Information given Start Marker
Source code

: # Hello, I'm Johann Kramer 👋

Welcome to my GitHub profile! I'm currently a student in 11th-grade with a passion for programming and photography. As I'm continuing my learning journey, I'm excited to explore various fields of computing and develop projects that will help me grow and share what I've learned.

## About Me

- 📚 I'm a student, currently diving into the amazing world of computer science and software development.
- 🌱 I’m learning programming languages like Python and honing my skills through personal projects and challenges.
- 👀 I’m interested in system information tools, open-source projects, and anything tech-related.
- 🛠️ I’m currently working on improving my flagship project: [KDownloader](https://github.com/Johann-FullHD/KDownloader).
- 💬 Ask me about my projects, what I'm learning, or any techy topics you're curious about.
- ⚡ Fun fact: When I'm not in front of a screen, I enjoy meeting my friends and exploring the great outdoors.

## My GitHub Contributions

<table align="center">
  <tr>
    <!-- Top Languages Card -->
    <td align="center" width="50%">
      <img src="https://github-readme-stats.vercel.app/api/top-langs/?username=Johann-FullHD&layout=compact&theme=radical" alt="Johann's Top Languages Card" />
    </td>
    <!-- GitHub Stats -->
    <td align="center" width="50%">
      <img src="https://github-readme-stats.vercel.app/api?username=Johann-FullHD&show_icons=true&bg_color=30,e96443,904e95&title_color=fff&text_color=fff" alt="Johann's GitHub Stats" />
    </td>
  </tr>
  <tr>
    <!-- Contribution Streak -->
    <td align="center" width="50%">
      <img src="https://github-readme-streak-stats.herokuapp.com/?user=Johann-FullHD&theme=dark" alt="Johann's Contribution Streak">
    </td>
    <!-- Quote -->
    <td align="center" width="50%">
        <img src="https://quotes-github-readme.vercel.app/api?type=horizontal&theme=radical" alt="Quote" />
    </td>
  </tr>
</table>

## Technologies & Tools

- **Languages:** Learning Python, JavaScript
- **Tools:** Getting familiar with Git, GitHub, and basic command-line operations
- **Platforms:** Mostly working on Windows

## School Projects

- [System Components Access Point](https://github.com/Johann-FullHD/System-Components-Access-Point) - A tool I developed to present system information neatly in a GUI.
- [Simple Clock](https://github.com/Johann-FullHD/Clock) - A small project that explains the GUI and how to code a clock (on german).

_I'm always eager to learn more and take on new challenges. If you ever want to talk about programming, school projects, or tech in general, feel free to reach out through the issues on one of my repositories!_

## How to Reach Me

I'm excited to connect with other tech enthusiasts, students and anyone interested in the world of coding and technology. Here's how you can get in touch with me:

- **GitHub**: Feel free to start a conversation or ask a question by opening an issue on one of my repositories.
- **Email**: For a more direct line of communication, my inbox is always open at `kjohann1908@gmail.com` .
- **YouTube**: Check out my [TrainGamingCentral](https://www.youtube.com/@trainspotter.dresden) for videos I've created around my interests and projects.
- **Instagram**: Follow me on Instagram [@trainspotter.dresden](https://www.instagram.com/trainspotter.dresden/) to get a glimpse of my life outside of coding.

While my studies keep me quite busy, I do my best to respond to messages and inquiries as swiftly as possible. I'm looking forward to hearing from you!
Information given End Marker
Information given Start Marker
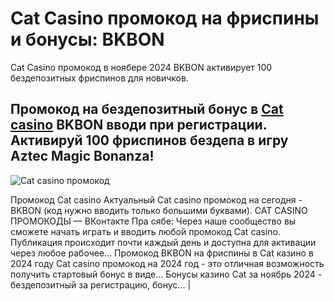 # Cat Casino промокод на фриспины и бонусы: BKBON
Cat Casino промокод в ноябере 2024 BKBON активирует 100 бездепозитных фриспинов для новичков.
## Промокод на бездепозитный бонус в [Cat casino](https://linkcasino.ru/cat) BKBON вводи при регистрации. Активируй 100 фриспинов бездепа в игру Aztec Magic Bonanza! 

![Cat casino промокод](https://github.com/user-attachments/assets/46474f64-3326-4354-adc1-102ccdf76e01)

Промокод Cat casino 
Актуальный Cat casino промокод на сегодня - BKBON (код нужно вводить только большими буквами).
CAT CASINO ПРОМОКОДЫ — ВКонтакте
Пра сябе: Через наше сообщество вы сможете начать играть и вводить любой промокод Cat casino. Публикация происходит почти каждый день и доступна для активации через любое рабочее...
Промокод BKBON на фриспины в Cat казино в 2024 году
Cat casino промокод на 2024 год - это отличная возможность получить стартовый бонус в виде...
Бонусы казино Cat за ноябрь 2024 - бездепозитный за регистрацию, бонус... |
Information given End Marker
_Task objective:_ For every line of the records that has the word "theme" in it, make a copy.

_Task solution:_
      <img src="https://github-readme-stats.vercel.app/api/top-langs/?username=Johann-FullHD&layout=compact&theme=radical" alt="Johann's Top Languages Card" />
      <img src="https://github-readme-streak-stats.herokuapp.com/?user=Johann-FullHD&theme=dark" alt="Johann's Contribution Streak">
        <img src="https://quotes-github-readme.vercel.app/api?type=horizontal&theme=radical" alt="Quote" />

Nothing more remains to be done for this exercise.